Forum News Service
While greeting oil industry leaders on May 25th of this year, North Dakota’s governor passed along a request from his budget director:
“Right now, she would like you to please begin completing some more wells,” said Gov. Jack Dalrymple. “So if you could just tell your CEOs that if they would just get out there and complete a few more wells, my OMB (Office of Management and Budget) director would really appreciate that.”
Though Dalrymple’s tone was joking as he spoke to the Williston Basin Petroleum Conference, the growing number of wells companies have drilled but not fracked is a major contributor to North Dakota’s budget shortfall. “He was kidding about it, but it really is the issue with state tax revenues and state revenue forecasts,” said Director of Mineral Resources Lynn Helms.
Every oil well contributes $300,000 in sales tax revenues. But low oil prices prompted many companies to cut fracking crews and postpone well completions until prices recover. When the number of drilled but uncompleted (or DUC) wells began to grow, state officials realized that two-thirds of the sales tax revenue from an oil well comes during the completion stage, Helms said.

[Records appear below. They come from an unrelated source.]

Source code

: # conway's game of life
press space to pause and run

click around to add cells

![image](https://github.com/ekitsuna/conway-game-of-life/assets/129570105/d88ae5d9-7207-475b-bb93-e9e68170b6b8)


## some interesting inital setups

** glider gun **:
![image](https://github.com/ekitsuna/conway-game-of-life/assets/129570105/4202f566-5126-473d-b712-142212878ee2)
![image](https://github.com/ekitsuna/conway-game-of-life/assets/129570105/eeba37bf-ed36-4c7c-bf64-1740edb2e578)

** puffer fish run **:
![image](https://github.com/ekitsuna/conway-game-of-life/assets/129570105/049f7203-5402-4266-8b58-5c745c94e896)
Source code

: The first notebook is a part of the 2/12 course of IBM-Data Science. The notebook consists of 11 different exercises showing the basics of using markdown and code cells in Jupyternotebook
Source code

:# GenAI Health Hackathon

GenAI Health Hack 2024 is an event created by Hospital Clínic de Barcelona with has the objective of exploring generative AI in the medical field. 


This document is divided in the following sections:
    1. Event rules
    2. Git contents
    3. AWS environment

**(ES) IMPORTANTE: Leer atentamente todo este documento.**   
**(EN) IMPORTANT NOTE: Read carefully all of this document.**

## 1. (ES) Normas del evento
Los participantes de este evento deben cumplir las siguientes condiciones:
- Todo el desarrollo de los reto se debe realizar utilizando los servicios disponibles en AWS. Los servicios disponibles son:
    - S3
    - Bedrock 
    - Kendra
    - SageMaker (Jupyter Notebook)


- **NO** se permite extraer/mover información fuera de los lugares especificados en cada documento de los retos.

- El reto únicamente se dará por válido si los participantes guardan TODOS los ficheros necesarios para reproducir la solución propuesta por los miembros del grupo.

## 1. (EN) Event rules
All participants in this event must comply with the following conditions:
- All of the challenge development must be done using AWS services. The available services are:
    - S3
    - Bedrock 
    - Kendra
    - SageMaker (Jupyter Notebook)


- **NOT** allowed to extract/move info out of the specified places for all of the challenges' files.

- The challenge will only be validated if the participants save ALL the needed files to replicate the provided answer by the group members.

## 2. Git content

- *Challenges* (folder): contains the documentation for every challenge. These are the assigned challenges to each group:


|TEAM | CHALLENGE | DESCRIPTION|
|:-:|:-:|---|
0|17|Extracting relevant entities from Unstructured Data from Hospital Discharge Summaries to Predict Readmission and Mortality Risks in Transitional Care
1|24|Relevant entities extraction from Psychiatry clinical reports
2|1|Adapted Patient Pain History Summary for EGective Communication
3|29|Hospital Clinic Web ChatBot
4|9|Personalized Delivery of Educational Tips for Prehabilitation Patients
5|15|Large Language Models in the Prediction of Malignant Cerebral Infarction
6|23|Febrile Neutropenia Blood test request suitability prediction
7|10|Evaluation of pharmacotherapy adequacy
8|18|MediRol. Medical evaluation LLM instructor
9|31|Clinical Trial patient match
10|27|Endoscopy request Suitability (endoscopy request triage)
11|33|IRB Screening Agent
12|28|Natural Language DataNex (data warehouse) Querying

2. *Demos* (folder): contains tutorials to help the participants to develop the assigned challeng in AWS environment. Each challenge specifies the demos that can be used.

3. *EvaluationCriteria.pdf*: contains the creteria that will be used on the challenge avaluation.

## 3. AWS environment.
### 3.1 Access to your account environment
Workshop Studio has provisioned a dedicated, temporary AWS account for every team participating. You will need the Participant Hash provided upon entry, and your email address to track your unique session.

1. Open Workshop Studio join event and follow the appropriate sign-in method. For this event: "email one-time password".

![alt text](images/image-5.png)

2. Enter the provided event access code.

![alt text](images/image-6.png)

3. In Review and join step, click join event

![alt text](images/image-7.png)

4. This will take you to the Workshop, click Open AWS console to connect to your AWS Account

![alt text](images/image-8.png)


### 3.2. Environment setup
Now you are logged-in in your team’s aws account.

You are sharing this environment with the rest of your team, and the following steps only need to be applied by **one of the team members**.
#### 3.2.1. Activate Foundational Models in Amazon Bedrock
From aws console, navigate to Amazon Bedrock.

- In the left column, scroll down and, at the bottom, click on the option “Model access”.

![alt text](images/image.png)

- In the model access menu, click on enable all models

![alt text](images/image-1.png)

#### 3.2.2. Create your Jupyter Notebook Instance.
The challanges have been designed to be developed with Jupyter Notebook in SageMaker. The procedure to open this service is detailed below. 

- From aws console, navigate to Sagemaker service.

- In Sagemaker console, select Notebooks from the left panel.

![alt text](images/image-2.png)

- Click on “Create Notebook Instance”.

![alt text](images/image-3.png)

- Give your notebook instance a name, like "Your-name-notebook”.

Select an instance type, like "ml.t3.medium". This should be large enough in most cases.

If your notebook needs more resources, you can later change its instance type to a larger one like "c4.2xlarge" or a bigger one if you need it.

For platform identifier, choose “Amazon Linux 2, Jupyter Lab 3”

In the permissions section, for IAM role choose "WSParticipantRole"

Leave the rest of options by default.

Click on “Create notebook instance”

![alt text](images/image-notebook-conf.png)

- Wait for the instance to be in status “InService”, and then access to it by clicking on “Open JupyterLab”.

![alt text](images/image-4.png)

At the end of March, North Dakota had 920 of these DUC wells – the equivalent of $184 million in sales tax revenue in the bank. “We simply can’t predict when that $200 million is going to come,” Helms said. Oil company executives have signaled during the conference that they’re beginning to see the slowdown in the industry turnaround. “We are going to complete more wells this year,” said Jim Volker, CEO of Whiting Petroleum, North Dakota’s largest oil producer.
Volker prompted applause from the crowd when he said the price of West Texas Intermediate oil had increased 50 cents to above $49 a barrel. “Many of us will watch and make sure that prices are stable in that $50 to $55 range before shifting, putting a lot of rigs back to work,” Volker said.
Don Hrap, president of the lower 48 for ConocoPhillips, said he believes the recovery is coming, and companies will be stronger coming out of it. “I think in terms of innovation, technology, development, the kind of entrepreneurialism that’s been going on in our business, I think we’re going to be coming out of this downturn smarter, better and more efficient,” Hrap said.
Hess Corp. has taken a different approach than some companies and is continuing to complete wells as they are drilled. Hess plans to drill 75 wells this year in North Dakota and complete 100 wells. Gerbert Schoonman, Hess vice president for onshore Bakken asset, said the company has significantly improved efficiencies, but those gains would be lost if they postponed completions.
“If you just stop your entire operation, you send all your contractors home, you lose all your completion supervisors and you end up in a situation where you have to start all over again,” said Schoonman, who will be among Thursday’s featured speakers.
Helms cautioned industry leaders that one of the concerns as oil prices recover is whether companies will be able to attract the workforce back to North Dakota. “They’ve packed their bags and many of them have gone home,” Helms said. “What will it take to attract them back? Will you be able to maintain the drilling efficiencies and the cost efficiencies and still be able to attract that workforce back? That remains to be seen.”